I have known for a long time that my frustrations block my flow. I get so annoyed and focused on what is not working, that I cannot see what is working – and a lot is going really well. I wonder if you are the same? Sometimes I cannot allow myself to feel good or appreciate what I have, due to focusing on the negative.
So when I try to focus on letting my intuition guide me, often my frustration is in the way. I can’t hear my intuition – all I hear is my fear and my self-critic. My self-critic tells me that everything is on the brink of falling apart, and that things aren’t working, and that my reputation is slowly being ruined, and that it’s only a matter of time before I’m discovered to be a fraud.
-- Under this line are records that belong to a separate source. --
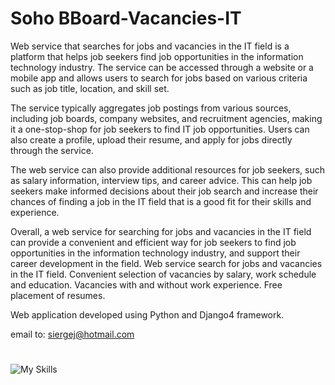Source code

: # Soho BBoard-Vacancies-IT

Web service that searches for jobs and vacancies in the IT field is a platform that helps job seekers find job opportunities in the information technology industry. The service can be accessed through a website or a mobile app and allows users to search for jobs based on various criteria such as job title, location, and skill set.

The service typically aggregates job postings from various sources, including job boards, company websites, and recruitment agencies, making it a one-stop-shop for job seekers to find IT job opportunities. Users can also create a profile, upload their resume, and apply for jobs directly through the service.

The web service can also provide additional resources for job seekers, such as salary information, interview tips, and career advice. This can help job seekers make informed decisions about their job search and increase their chances of finding a job in the IT field that is a good fit for their skills and experience.

Overall, a web service for searching for jobs and vacancies in the IT field can provide a convenient and efficient way for job seekers to find job opportunities in the information technology industry, and support their career development in the field.
Web service search for jobs and vacancies in the IT field. Convenient selection of vacancies by salary, work schedule and education. Vacancies with and without work experience. Free placement of resumes.

Web application developed using Python and Django4 framework.

email to: siergej@hotmail.com

#

![My Skills](https://skillicons.dev/icons?i=python,django,css,sqlite)
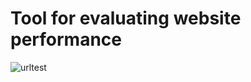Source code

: # Tool for evaluating website performance

![urltest](https://cloud.githubusercontent.com/assets/13858684/25556361/a79aacac-2d03-11e7-81a4-b3cd35f20051.png)
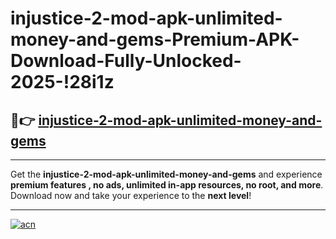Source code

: # injustice-2-mod-apk-unlimited-money-and-gems-Premium-APK-Download-Fully-Unlocked-2025-!28i1z

## 🚀👉 [injustice-2-mod-apk-unlimited-money-and-gems](https://f1ou7j.esa.edu.pl?title=injustice-2-mod-apk-unlimited-money-and-gems&ref=28i1z)

---

Get the **injustice-2-mod-apk-unlimited-money-and-gems** and experience **premium features , no ads, unlimited in-app resources, no root, and more**. Download now and take your experience to the **next level**!

---

[![acn](https://i.imgur.com/s9jy2pZ.png)](https://f1ou7j.esa.edu.pl?title=injustice-2-mod-apk-unlimited-money-and-gems&ref=28i1z)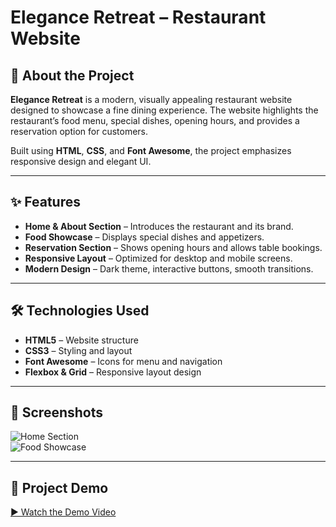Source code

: # Elegance Retreat – Restaurant Website

## 📖 About the Project
**Elegance Retreat** is a modern, visually appealing restaurant website designed to showcase a fine dining experience. The website highlights the restaurant’s food menu, special dishes, opening hours, and provides a reservation option for customers.  

Built using **HTML**, **CSS**, and **Font Awesome**, the project emphasizes responsive design and elegant UI.  

---

## ✨ Features
- **Home & About Section** – Introduces the restaurant and its brand.  
- **Food Showcase** – Displays special dishes and appetizers.  
- **Reservation Section** – Shows opening hours and allows table bookings.  
- **Responsive Layout** – Optimized for desktop and mobile screens.  
- **Modern Design** – Dark theme, interactive buttons, smooth transitions.  

---

## 🛠️ Technologies Used
- **HTML5** – Website structure  
- **CSS3** – Styling and layout  
- **Font Awesome** – Icons for menu and navigation  
- **Flexbox & Grid** – Responsive layout design  

---

## 📸 Screenshots
![Home Section](https://elegencia-react-ejev.vercel.app/assets/img/bg/hero_bg_1.jpg)  
![Food Showcase](https://elegencia-react-ejev.vercel.app/assets/img/portfolio/portfolio_1.jpg)  

---

## 🎥 Project Demo
[▶️ Watch the Demo Video](https://github.com/Prajnapunya09/Elegance_Retreat/blob/main/output%20vedio(eligance).mp4)
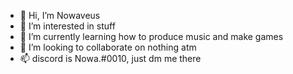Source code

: - 👋 Hi, I’m Nowaveus
- 👀 I’m interested in stuff
- 🌱 I’m currently learning how to produce music and make games
- 💞️ I’m looking to collaborate on nothing atm
- 📫 discord is Nowa.#0010, just dm me there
How horrible we can be to ourselves!
Hence, I have been exploring why I find it so hard to allow myself to feel good. Why can’t I allow myself to focus on what is working, rather than what isn’t?
Part of the reason is that I feel that I need to give a lot, and prove myself through hard work, before I deserve anything in return. I feel deeply unworthy of money, attention, love, praise, and ease.
Taking it easy feels like I’m slacking off – and if I’m slack, I cannot justify my worth and my value. I don’t even know who I’m trying to justify myself to! My staff, my clients, my colleagues, my peers, my industry, or the world!?!
It’s a horrible cycle.
Instead, some of the self-love that I should be learning and practicing from Kim Morrison might undo this behaviour.